Saved entries.
═══

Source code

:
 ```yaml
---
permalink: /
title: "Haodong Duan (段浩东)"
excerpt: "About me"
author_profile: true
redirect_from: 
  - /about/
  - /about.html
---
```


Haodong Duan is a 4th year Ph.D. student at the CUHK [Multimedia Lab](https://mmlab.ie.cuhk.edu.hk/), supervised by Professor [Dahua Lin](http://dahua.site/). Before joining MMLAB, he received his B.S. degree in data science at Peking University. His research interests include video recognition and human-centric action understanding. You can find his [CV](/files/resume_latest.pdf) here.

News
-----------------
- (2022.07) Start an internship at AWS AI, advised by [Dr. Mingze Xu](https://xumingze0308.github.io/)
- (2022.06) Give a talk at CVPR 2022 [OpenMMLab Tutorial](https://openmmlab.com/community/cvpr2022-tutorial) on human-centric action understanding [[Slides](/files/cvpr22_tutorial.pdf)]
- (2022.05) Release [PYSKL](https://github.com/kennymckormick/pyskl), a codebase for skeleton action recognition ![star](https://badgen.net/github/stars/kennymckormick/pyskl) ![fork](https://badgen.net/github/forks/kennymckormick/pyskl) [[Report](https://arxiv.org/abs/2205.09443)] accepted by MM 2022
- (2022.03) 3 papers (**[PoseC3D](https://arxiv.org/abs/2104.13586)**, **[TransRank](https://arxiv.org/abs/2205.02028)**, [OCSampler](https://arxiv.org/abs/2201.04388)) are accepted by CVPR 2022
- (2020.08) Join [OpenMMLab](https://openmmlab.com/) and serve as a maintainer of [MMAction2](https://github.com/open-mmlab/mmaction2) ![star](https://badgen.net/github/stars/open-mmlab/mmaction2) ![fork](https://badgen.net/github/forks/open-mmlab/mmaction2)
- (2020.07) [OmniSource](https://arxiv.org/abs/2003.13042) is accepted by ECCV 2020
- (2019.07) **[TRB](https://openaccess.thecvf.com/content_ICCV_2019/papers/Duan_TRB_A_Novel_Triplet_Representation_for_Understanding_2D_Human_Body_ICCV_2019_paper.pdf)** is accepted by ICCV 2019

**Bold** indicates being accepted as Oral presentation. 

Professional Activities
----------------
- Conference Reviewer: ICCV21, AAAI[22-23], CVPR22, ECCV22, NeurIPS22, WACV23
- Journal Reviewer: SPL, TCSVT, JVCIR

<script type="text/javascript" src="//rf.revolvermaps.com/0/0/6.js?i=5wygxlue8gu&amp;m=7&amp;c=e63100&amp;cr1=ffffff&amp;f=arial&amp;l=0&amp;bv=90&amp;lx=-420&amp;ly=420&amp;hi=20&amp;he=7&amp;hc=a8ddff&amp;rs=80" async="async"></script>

═══

What this task involves.
Please reproduce exactly the lines from the first one of the records above through the line containing "- (2022.06) Give", both included, and nothing else.

The completed task.
Source code

:
 ```yaml
---
permalink: /
title: "Haodong Duan (段浩东)"
excerpt: "About me"
author_profile: true
redirect_from: 
  - /about/
  - /about.html
---
```


Haodong Duan is a 4th year Ph.D. student at the CUHK [Multimedia Lab](https://mmlab.ie.cuhk.edu.hk/), supervised by Professor [Dahua Lin](http://dahua.site/). Before joining MMLAB, he received his B.S. degree in data science at Peking University. His research interests include video recognition and human-centric action understanding. You can find his [CV](/files/resume_latest.pdf) here.

News
-----------------
- (2022.07) Start an internship at AWS AI, advised by [Dr. Mingze Xu](https://xumingze0308.github.io/)
- (2022.06) Give a talk at CVPR 2022 [OpenMMLab Tutorial](https://openmmlab.com/community/cvpr2022-tutorial) on human-centric action understanding [[Slides](/files/cvpr22_tutorial.pdf)]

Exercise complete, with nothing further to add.